We can then add files to be tracked and make commits like above:
> touch README.md
> git add README.md
> git commit -m "Starting a new project"
[master (root-commit) 4068c03] Starting a new project
1 file changed, 0 insertions(+), 0 deletions(-)
create mode 100644 README.md
> git log --oneline
4068c03 (HEAD -> master) Starting a new project
Note though that the Git-generated files (inside .git/
) have write permission such that they can’t be deleted with the simple rm
command; instead, the --force
argument has to be used and we can delete the project and its Git repository with the commands:
> cd ~/IntSciCom
> rm -rf AnotherProject
Git is a central tool for everyone working on programming code and computer-based data analysis. However, Git works for any kind of text- and line-based files, for example, manuscripts written with Markdown or LaTeX. Git can also be useful when working on multiple computers and allows keeping files up-to-date.

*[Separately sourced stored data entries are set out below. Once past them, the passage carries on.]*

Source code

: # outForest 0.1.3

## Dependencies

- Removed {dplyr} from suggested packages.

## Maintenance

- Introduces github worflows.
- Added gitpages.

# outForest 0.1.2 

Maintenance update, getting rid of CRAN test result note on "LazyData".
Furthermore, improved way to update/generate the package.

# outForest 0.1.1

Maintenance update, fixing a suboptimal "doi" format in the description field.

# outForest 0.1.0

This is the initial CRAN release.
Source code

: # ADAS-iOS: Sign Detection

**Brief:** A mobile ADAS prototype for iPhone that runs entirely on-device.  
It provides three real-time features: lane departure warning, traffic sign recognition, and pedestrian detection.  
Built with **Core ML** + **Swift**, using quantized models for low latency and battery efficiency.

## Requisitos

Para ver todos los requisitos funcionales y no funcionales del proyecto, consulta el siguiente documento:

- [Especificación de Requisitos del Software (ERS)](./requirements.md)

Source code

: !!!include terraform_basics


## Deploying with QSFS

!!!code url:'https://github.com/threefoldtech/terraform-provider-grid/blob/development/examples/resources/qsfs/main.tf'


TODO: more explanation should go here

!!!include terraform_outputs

The idea of Markdown is that the files can be easily written and read in the “raw” format but then, with software such as Pandoc, be translated into various more visual formats. Pandoc can translate Markdown to tens of other formats, including Microsoft Word and PowerPoint.
This web course was written in Markdown using Quarto (which uses Pandoc) and Visual Studio Code. VSC has plugins that facilitate compiling Markdown into a website (such as this course) or a Pdf document (manuscripts and other text documents). The resulting html-documents were managed and copied to the server computer using Git.